EOSC 210 · Earth Science for Engineers

Learning Goals

By the end of this course you will be able to:

• Recognize and differentiate the adverse effects that earth processes can have on site conditions, engineering designs and vice versa.
• Use case histories to demonstrate how unrecognized geologic factors have led to failed engineering designs, cost overruns, fatalities, and environmental problems, and how we have learned from these past mistakes.
• Relate the effects that large scale and long term geologic processes can have on specific site conditions.
• Distinguish various rock and soil types, their mechanical and hydrologic properties, and their significance to different types of engineering projects.
• Explain how rock and soil properties can vary with space and time and how this makes them difficult to characterize and carry out designs for. 
• Communicate confidently with geoscientists when working together on a project.
• Observe our planet from a more enthusiastic and informed perspective to aid in the process of becoming a responsible professional.

Lab goals:

• Practice geologic diagnostic and observation skills.
• Use geologic maps to extract information relevant to engineering projects.
• Solve problems for a variety of real world geotechnical and environmental cases.

Instructors

In 2018W, classes will be taught by Dr. Siobhan Whadcoat and Mika McKinnon.  Labs will be taught by Teaching Assistants (TBA).

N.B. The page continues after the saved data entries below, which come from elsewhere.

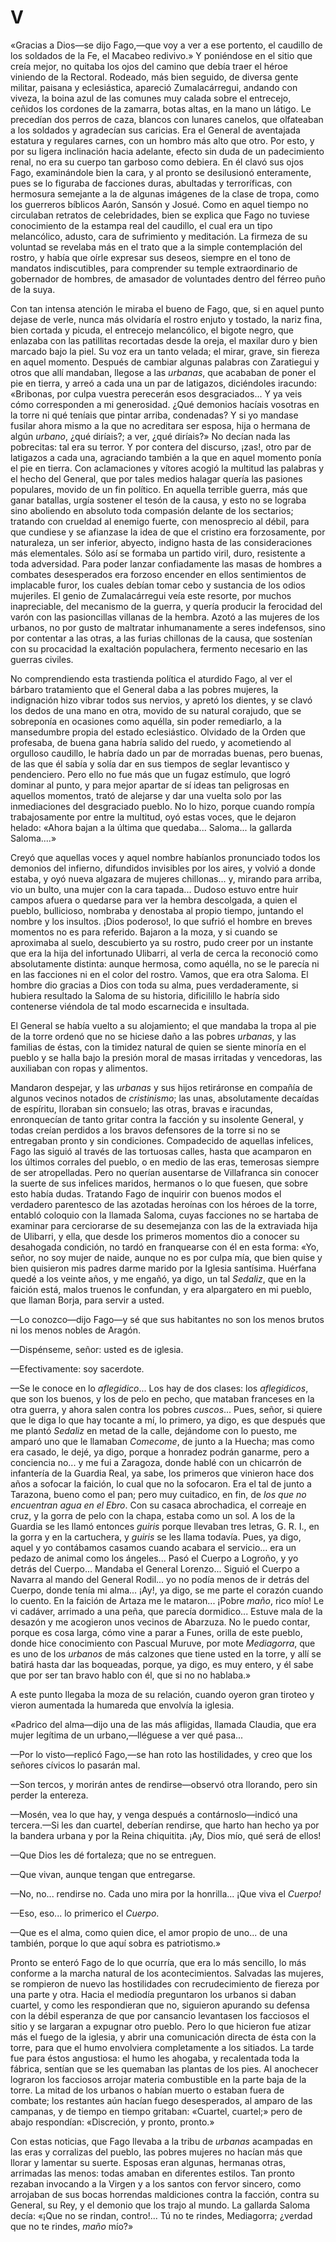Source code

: # V

«Gracias a Dios—se dijo Fago,—que voy a ver a ese portento, el caudillo de los
soldados de la Fe, el Macabeo redivivo.» Y poniéndose en el sitio que creía
mejor, no quitaba los ojos del camino que debía traer el héroe viniendo de la
Rectoral. Rodeado, más bien seguido, de diversa gente militar, paisana
y eclesiástica, apareció Zumalacárregui, andando con viveza, la boina azul de
las comunes muy calada sobre el entrecejo, ceñidos los cordones de la zamarra,
botas altas, en la mano un látigo. Le precedían dos perros de caza, blancos con
lunares canelos, que olfateaban a los soldados y agradecían sus caricias. Era
el General de aventajada estatura y regulares carnes, con un hombro más alto
que otro. Por esto, y por su ligera inclinación hacia adelante, efecto sin duda
de un padecimiento renal, no era su cuerpo tan garboso como debiera. En él
clavó sus ojos Fago, examinándole bien la cara, y al pronto se desilusionó
enteramente, pues se lo figuraba de facciones duras, abultadas y terroríficas,
con hermosura semejante a la de algunas imágenes de la clase de tropa, como los
guerreros bíblicos Aarón, Sansón y Josué. Como en aquel tiempo no circulaban
retratos de celebridades, bien se explica que Fago no tuviese conocimiento de
la estampa real del caudillo, el cual era un tipo melancólico, adusto, cara de
sufrimiento y meditación. La firmeza de su voluntad se revelaba más en el trato
que a la simple contemplación del rostro, y había que oírle expresar sus
deseos, siempre en el tono de mandatos indiscutibles, para comprender su temple
extraordinario de gobernador de hombres, de amasador de voluntades dentro del
férreo puño de la suya.

Con tan intensa atención le miraba el bueno de Fago, que, si en aquel punto
dejase de verle, nunca más olvidaría el rostro enjuto y tostado, la nariz fina,
bien cortada y picuda, el entrecejo melancólico, el bigote negro, que enlazaba
con las patillitas recortadas desde la oreja, el maxilar duro y bien marcado
bajo la piel. Su voz era un tanto velada; el mirar, grave, sin fiereza en aquel
momento. Después de cambiar algunas palabras con Zaratiegui y otros que allí
mandaban, llegose a las *urbanas*, que acababan de poner el pie en tierra,
y arreó a cada una un par de latigazos, diciéndoles iracundo: «Bribonas, por
culpa vuestra perecerán esos desgraciados... Y ya veis cómo corresponden a mi
generosidad. ¿Qué demonios hacíais vosotras en la torre ni qué teníais que
pintar arriba, condenadas? Y si yo mandase fusilar ahora mismo a la que no
acreditara ser esposa, hija o hermana de algún *urbano*, ¿qué diríais?; a ver,
¿qué diríais?» No decían nada las pobrecitas: tal era su terror. Y por contera
del discurso, ¡zas!, otro par de latigazos a cada una, agraciando también a la
que en aquel momento ponía el pie en tierra. Con aclamaciones y vítores acogió
la multitud las palabras y el hecho del General, que por tales medios halagar
quería las pasiones populares, movido de un fin político. En aquella terrible
guerra, más que ganar batallas, urgía sostener el tesón de la causa, y esto no
se lograba sino aboliendo en absoluto toda compasión delante de los sectarios;
tratando con crueldad al enemigo fuerte, con menosprecio al débil, para que
cundiese y se afianzase la idea de que el cristino era forzosamente, por
naturaleza, un ser inferior, abyecto, indigno hasta de las consideraciones más
elementales. Sólo así se formaba un partido viril, duro, resistente a toda
adversidad. Para poder lanzar confiadamente las masas de hombres a combates
desesperados era forzoso encender en ellos sentimientos de implacable furor,
los cuales debían tomar cebo y sustancia de los odios mujeriles. El genio de
Zumalacárregui veía este resorte, por muchos inapreciable, del mecanismo de la
guerra, y quería producir la ferocidad del varón con las pasioncillas villanas
de la hembra. Azotó a las mujeres de los urbanos, no por gusto de maltratar
inhumanamente a seres indefensos, sino por contentar a las otras, a las furias
chillonas de la causa, que sostenían con su procacidad la exaltación
populachera, fermento necesario en las guerras civiles.

No comprendiendo esta trastienda política el aturdido Fago, al ver el bárbaro
tratamiento que el General daba a las pobres mujeres, la indignación hizo
vibrar todos sus nervios, y apretó los dientes, y se clavó los dedos de una
mano en otra, movido de su natural corajudo, que se sobreponía en ocasiones
como aquélla, sin poder remediarlo, a la mansedumbre propia del estado
eclesiástico. Olvidado de la Orden que profesaba, de buena gana habría salido
del ruedo, y acometiendo al orgulloso caudillo, le habría dado un par de
morradas buenas, pero buenas, de las que él sabía y solía dar en sus tiempos de
seglar levantisco y pendenciero. Pero ello no fue más que un fugaz estímulo,
que logró dominar al punto, y para mejor apartar de sí ideas tan peligrosas en
aquellos momentos, trató de alejarse y dar una vuelta solo por las
inmediaciones del desgraciado pueblo. No lo hizo, porque cuando rompía
trabajosamente por entre la multitud, oyó estas voces, que le dejaron helado:
«Ahora bajan a la última que quedaba... Saloma... la gallarda Saloma....»

Creyó que aquellas voces y aquel nombre habíanlos pronunciado todos los
demonios del infierno, difundidos invisibles por los aires, y volvió a donde
estaba, y oyó nueva algazara de mujeres chillonas... y, mirando para arriba,
vio un bulto, una mujer con la cara tapada... Dudoso estuvo entre huir campos
afuera o quedarse para ver la hembra descolgada, a quien el pueblo, bullicioso,
nombraba y denostaba al propio tiempo, juntando el nombre y los insultos. ¡Dios
poderoso!, lo que sufrió el hombre en breves momentos no es para referido.
Bajaron a la moza, y si cuando se aproximaba al suelo, descubierto ya su
rostro, pudo creer por un instante que era la hija del infortunado Ulibarri, al
verla de cerca la reconoció como absolutamente distinta: aunque hermosa, como
aquélla, no se le parecía ni en las facciones ni en el color del rostro. Vamos,
que era otra Saloma. El hombre dio gracias a Dios con toda su alma, pues
verdaderamente, si hubiera resultado la Saloma de su historia, dificilillo le
habría sido contenerse viéndola de tal modo escarnecida e insultada.

El General se había vuelto a su alojamiento; el que mandaba la tropa al pie de
la torre ordenó que no se hiciese daño a las pobres *urbanas*, y las familias
de éstas, con la timidez natural de quien se siente minoría en el pueblo y se
halla bajo la presión moral de masas irritadas y vencedoras, las auxiliaban con
ropas y alimentos.

Mandaron despejar, y las *urbanas* y sus hijos retiráronse en compañía de
algunos vecinos notados de *cristinismo*; las unas, absolutamente decaídas de
espíritu, lloraban sin consuelo; las otras, bravas e iracundas, enronquecían de
tanto gritar contra la facción y su insolente General, y todas creían perdidos
a los bravos defensores de la torre si no se entregaban pronto y sin
condiciones. Compadecido de aquellas infelices, Fago las siguió al través de
las tortuosas calles, hasta que acamparon en los últimos corrales del pueblo,
o en medio de las eras, temerosas siempre de ser atropelladas. Pero no querían
ausentarse de Villafranca sin conocer la suerte de sus infelices maridos,
hermanos o lo que fuesen, que sobre esto había dudas. Tratando Fago de inquirir
con buenos modos el verdadero parentesco de las azotadas heroínas con los
héroes de la torre, entabló coloquio con la llamada Saloma, cuyas facciones no
se hartaba de examinar para cerciorarse de su desemejanza con las de la
extraviada hija de Ulibarri, y ella, que desde los primeros momentos dio
a conocer su desahogada condición, no tardó en franquearse con él en esta
forma: «Yo, señor, no soy mujer de naide, aunque no es por culpa mía, que bien
quise y bien quisieron mis padres darme marido por la Iglesia santísima.
Huérfana quedé a los veinte años, y me engañó, ya digo, un tal *Sedaliz*, que
en la faición está, malos truenos le confundan, y era alpargatero en mi pueblo,
que llaman Borja, para servir a usted.

—Lo conozco—dijo Fago—y sé que sus habitantes no son los menos brutos ni los
menos nobles de Aragón.

—Dispénseme, señor: usted es de iglesia.

—Efectivamente: soy sacerdote.

—Se le conoce en lo *aflegidico*... Los hay de dos clases: los *aflegidicos*,
que son los buenos, y los de pelo en pecho, que mataban franceses en la otra
guerra, y ahora salen contra los pobres *cuscos*... Pues, señor, si quiere que
le diga lo que hay tocante a mí, lo primero, ya digo, es que después que me
plantó *Sedaliz* en metad de la calle, dejándome con lo puesto, me amparó uno
que le llamaban *Comecome*, de junto a la Huecha; mas como era casado, le dejé,
ya digo, porque a honradez podrán ganarme, pero a conciencia no... y me fui
a Zaragoza, donde hablé con un chicarrón de infantería de la Guardia Real, ya
sabe, los primeros que vinieron hace dos años a sofocar la faición, lo cual que
no la sofocaron. Era el tal de junto a Tarazona, bueno como el pan; pero muy
cuitadico, en fin, de *los que no encuentran agua en el Ebro*. Con su casaca
abrochadica, el correaje en cruz, y la gorra de pelo con la chapa, estaba como
un sol. A los de la Guardia se les llamó entonces *guiris* porque llevaban tres
letras, G. R. I., en la gorra y en la cartuchera, y *guiris* se les llama
todavía. Pues, ya digo, aquel y yo contábamos casamos cuando acabara el
servicio... era un pedazo de animal como los ángeles... Pasó el Cuerpo
a Logroño, y yo detrás del Cuerpo... Mandaba el General Lorenzo... Siguió el
Cuerpo a Navarra al mando del General Rodil... yo no podía menos de ir detrás
del Cuerpo, donde tenía mi alma... ¡Ay!, ya digo, se me parte el corazón cuando
lo cuento. En la faición de Artaza me le mataron... ¡Pobre *maño*, rico mío! Le
vi cadáver, arrimado a una peña, que parecía dormidico... Estuve mala de la
desazón y me acogieron unos vecinos de Abarzuza. No le puedo contar, porque es
cosa larga, cómo vine a parar a Funes, orilla de este pueblo, donde hice
conocimiento con Pascual Muruve, por mote *Mediagorra*, que es uno de los
*urbanos* de más calzones que tiene usted en la torre, y allí se batirá hasta
dar las boqueadas, porque, ya digo, es muy entero, y él sabe que por ser tan
bravo hablo con él, que si no no hablaba.»

A este punto llegaba la moza de su relación, cuando oyeron gran tiroteo y
vieron aumentada la humareda que envolvía la iglesia.

«Padrico del alma—dijo una de las más afligidas, llamada Claudia, que era mujer
legítima de un urbano,—lléguese a ver qué pasa...

—Por lo visto—replicó Fago,—se han roto las hostilidades, y creo que los
señores cívicos lo pasarán mal.

—Son tercos, y morirán antes de rendirse—observó otra llorando, pero sin
perder la entereza. 

—Mosén, vea lo que hay, y venga después a contárnoslo—indicó una tercera.—Si
les dan cuartel, deberían rendirse, que harto han hecho ya por la bandera
urbana y por la Reina chiquitita. ¡Ay, Dios mío, qué será de ellos!

—Que Dios les dé fortaleza; que no se entreguen.

—Que vivan, aunque tengan que entregarse.

—No, no... rendirse no. Cada uno mira por la honrilla... ¡Que viva el *Cuerpo!*

—Eso, eso... lo primerico el *Cuerpo*.

—Que es el alma, como quien dice, el amor propio de uno... de una también,
porque lo que aquí sobra es patriotismo.»

Pronto se enteró Fago de lo que ocurría, que era lo más sencillo, lo más
conforme a la marcha natural de los acontecimientos. Salvadas las mujeres, se
rompieron de nuevo las hostilidades con recrudecimiento de fiereza por una
parte y otra. Hacia el mediodía preguntaron los urbanos si daban cuartel,
y como les respondieran que no, siguieron apurando su defensa con la débil
esperanza de que por cansancio levantasen los facciosos el sitio y se largaran
a expugnar otro pueblo. Pero lo que hicieron fue atizar más el fuego de la
iglesia, y abrir una comunicación directa de ésta con la torre, para que el
humo envolviera completamente a los sitiados. La tarde fue para éstos
angustiosa: el humo les ahogaba, y recalentada toda la fábrica, sentían que se
les quemaban las plantas de los pies. Al anochecer lograron los facciosos
arrojar materia combustible en la parte baja de la torre. La mitad de los
urbanos o habían muerto o estaban fuera de combate; los restantes aún hacían
fuego desesperados, al amparo de las campanas, y de tiempo en tiempo gritaban:
«Cuartel, cuartel;» pero de abajo respondían: «Discreción, y pronto, pronto.»

Con estas noticias, que Fago llevaba a la tribu de *urbanas* acampadas en las
eras y corralizas del pueblo, las pobres mujeres no hacían más que llorar y
lamentar su suerte. Esposas eran algunas, hermanas otras, arrimadas las
menos: todas amaban en diferentes estilos. Tan pronto rezaban invocando a
la Virgen y a los santos con fervor sincero, como arrojaban de sus bocas
horrendas maldiciones contra la facción, contra su General, su Rey, y el
demonio que los trajo al mundo. La gallarda Saloma decía: «¡Que no se
rindan, contro!... Tú no te rindes, Mediagorra; ¿verdad que no te
rindes, *maño* mío?»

In 2019W, classes will be taught by Dr. Erik Eberhardt and Susan Hollingshead.

Textbook

Earle, Steven. 2016. Physical Geology. BC Open Textbook Project. ISBN-10: 1537068822

The textbook is available at no cost online in various electronic formats (https://opentextbc.ca/geology/) or a print copy can be ordered online (http://opentextbook.docsol.sfu.ca/store/product/otb089-01/) at a cost ranging from about $24 for black & white to $75 for a colour version.

Lecture Topics

A significant percentage of engineering activity involves interacting with the solid earth environment. Often this interaction is complicated by the presence of groundwater and/or spatial variations in the behaviour of earth materials (soil and rock). A thorough knowledge of the geological processes controlling the evolution of our planet is therefore required in order to properly apply engineering design techniques.

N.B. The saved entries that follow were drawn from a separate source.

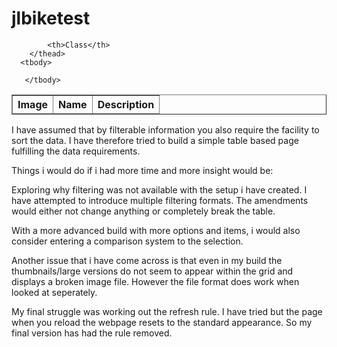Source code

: # jlbiketest

<html>
<head>
<script type="text/javascript" src="http://code.jquery.com/jquery-latest.min.js"></script>
  <script src="http://www.kryogenix.org/code/browser/sorttable/sorttable.js"></script>
</head>
<body>
<script>

$(function() {

   var items = [];

   $.getJSON('https://raw.githubusercontent.com/jujhars13/jujhars13/master/bikes.json', function(data) {
       $.each(data.items, function(i, f) {
         var tblRow = "<tr>" + "<td>" + "<img src="+ f.image.thumb + "/>" + "</td>" + "<td>" + f.name + "</td>" + "<td>" + f.description + "</td>" +  "<td>" + f.class + "</td>" + "</tr>"
           $(tblRow).appendTo("#bikedata tbody");
     });

   });
  
});  
</script>
</head>

<body>
<script language="javascript" type="text/javascript">
	var bikeFilters = {
		btn: true,
		col_0: "none",
		col_3: "select",
		btn_text: "  Filter  "
	}
	setFilterGrid("bikedata",3,bikeFilters);
</script>
<div class="wrapper">
<div class="profile">
     <table id= "bikedata" border="1" cellspacing="0" class="sortable">
  <thead>
    <th>Image</th>        
    <th>Name</th>
            <th>Description</th>
            
            <th>Class</th>
        </thead>
      <tbody>

       </tbody>
   </table>

</div>
</div>

</body>
</html>


I have assumed that by filterable information you also require the facility to sort the data. 
I have therefore tried to build a simple table based page fulfilling the data requirements.

Things i would do if i had more time and more insight would be:

Exploring why filtering was not available with the setup i have created. I have attempted to introduce multiple filtering formats. The amendments would either not change anything or completely break the table.

With a more advanced build with more options and items, i would also consider entering a comparison system to the selection.

Another issue that i have come across is that even in my build the thumbnails/large versions do not seem to appear within the grid and displays a broken image file. However the file format does work when looked at seperately.

My final struggle was working out the refresh rule. I have tried but the page when you reload the webpage resets to the standard appearance. So my final version has had the rule removed.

This course introduces the Geological Engineering discipline, with a focus on understanding and preparing for: natural hazards; the environmental impact of engineering activities; and geological considerations regarding the design of underground and surface structures.

Topics which provide the foundation to an understanding of the natural evolution of our planet include the origin of the earth and geologic time, plate tectonics, and rocks and minerals and their physical and chemical properties (e.g., stress, strain, deformation mechanisms). Cause and effect of earthquakes and volcanic eruptions and their potential impact on man-made structures will also be discussed.

Mass movements, slope stability, glacial processes, permafrost, weathering, soil development and erosion will be discussed with a focus on geotechnical engineering applications. The hydrologic cycle will be discussed with an emphasis on engineering activities affecting the availability and quality of surface water and groundwater as a resource for drinking and process water.